I don’t expect to be remembered for anything by the world at large. If any friends can remember having an interesting conversation with me that made them smile, that would be good.
What got you into writing?
I’ve loved books for as long as I remember. I’m an only child and I spent a fair amount of time reading and playing alone and making up stories. And then I started writing them when I was still quite young. I also loved ‘Little Women’ and particular Jo’s character and wanted to write like her someday.
You’re not only an accomplished author with a huge online following, you’re also a translator and a psychiatrist. How many hours a day do work, and what drives you?
I left psychiatry about a year and a half ago to pursue other interests. Unfortunately my family circumstances got complicated (my father became very unwell and died this January) and some of the plans were put on hold. Still, it’s true that any amount of work will expand to take up all the time available. Between the blogs, translations, reading and reviewing, my own writing, sharing other people’s content and promoting my own everywhere I spend more time “working” than when I was officially working. And if I start doing something I’ll keep going, so sometimes I’ll go to bed in the early hours and I’m an early riser! (I am so sorry to hear that, and you have my deepest and most sincere sympathies. I’ve lost my mother less than two years ago and know how hard it is to lose a parent.)
There is so much I want to ask you about your book series Angelic Business. First of all, did you plan the entire series ahead in terms of the story or was there a particular reason for splitting it into three books?
I wrote the first book in the series before I published any of my other books (4 or 5 years ago, although I had written many books that had never been published, and I suspect quite a few never will) with the idea of creating a series. I thought about a story for young adults that would develop, not over a very long period of time (it’s not even a whole year) but that would see the characters’ circumstances change over the books.

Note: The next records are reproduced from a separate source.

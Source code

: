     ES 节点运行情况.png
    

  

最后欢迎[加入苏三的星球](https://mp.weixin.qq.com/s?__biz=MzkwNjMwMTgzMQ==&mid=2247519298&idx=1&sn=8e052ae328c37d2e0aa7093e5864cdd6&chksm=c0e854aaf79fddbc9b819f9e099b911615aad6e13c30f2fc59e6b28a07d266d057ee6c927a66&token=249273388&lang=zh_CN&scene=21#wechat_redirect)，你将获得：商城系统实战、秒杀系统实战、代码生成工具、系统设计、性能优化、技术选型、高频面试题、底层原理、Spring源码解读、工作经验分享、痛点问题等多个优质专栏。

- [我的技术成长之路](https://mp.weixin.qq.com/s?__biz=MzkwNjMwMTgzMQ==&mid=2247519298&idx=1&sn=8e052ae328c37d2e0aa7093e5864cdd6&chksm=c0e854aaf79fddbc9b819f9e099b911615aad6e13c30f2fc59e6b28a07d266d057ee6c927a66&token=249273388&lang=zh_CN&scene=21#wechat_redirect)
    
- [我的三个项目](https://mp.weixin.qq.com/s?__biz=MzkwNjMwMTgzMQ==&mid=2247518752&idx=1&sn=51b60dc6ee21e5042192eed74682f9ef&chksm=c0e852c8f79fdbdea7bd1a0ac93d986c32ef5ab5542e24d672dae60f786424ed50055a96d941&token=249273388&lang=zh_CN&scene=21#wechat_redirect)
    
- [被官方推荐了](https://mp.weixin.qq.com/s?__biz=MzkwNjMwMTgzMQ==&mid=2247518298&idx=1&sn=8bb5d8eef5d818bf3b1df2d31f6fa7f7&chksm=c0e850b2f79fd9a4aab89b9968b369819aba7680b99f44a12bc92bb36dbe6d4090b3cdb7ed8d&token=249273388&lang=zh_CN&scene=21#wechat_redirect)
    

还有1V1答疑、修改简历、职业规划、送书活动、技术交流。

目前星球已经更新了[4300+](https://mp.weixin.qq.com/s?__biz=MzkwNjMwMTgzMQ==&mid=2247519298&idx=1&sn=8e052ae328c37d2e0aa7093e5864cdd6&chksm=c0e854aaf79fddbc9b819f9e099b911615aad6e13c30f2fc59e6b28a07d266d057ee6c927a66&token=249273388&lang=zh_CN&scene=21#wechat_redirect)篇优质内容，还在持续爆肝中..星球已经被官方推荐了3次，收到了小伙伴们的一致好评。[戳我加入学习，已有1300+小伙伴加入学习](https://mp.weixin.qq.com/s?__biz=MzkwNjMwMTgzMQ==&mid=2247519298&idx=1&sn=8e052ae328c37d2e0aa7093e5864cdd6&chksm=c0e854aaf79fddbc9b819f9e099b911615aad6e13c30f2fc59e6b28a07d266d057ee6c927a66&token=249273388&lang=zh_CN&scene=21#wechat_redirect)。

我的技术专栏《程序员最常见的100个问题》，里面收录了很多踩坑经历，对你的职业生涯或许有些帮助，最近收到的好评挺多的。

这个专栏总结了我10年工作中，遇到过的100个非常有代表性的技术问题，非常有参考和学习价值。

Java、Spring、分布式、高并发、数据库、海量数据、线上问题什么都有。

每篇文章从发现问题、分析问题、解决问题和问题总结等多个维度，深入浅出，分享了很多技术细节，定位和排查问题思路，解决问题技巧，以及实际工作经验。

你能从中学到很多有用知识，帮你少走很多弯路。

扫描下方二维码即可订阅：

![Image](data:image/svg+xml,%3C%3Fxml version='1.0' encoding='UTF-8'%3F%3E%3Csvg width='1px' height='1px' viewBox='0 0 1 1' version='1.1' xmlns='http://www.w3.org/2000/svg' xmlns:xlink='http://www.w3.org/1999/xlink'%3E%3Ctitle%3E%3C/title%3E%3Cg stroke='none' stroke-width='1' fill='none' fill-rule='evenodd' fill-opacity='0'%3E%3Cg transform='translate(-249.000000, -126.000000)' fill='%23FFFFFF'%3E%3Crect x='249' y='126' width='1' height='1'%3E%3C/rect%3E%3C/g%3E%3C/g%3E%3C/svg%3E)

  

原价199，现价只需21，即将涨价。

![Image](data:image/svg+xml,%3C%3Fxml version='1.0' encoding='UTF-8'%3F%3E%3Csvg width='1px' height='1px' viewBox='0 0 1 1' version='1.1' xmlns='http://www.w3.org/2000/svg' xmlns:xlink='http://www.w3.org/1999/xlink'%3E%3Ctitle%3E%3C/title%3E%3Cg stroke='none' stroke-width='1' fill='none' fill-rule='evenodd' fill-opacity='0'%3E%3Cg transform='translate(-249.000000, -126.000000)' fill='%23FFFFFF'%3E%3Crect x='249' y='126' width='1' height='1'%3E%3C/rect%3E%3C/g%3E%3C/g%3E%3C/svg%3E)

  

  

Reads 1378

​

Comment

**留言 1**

In a way each book is dedicated to a different incarnation of the celestial beings (or of G[regorious] to be more precise).
In my own writing, I often suffer badly when a character has to go. I’d rather not give away the plot of your story, but how does it make you feel when you have to “do away” with a character?
In my writing, it depends on the type of book. I’ve published a thriller (three stories under the title ‘Escaping Psychiatry’) and the circumstances of the characters make the emotions quite different. I don’t tend to write horribly bad characters (they might be somewhat horrible but they are still human and interesting) so even when those go I see them go with sadness. Sometimes it’s the only option. In Angelic Business… The circumstances are pretty special. I found the overall experience of writing the series quite uplifting (at a time when things weren’t going too well).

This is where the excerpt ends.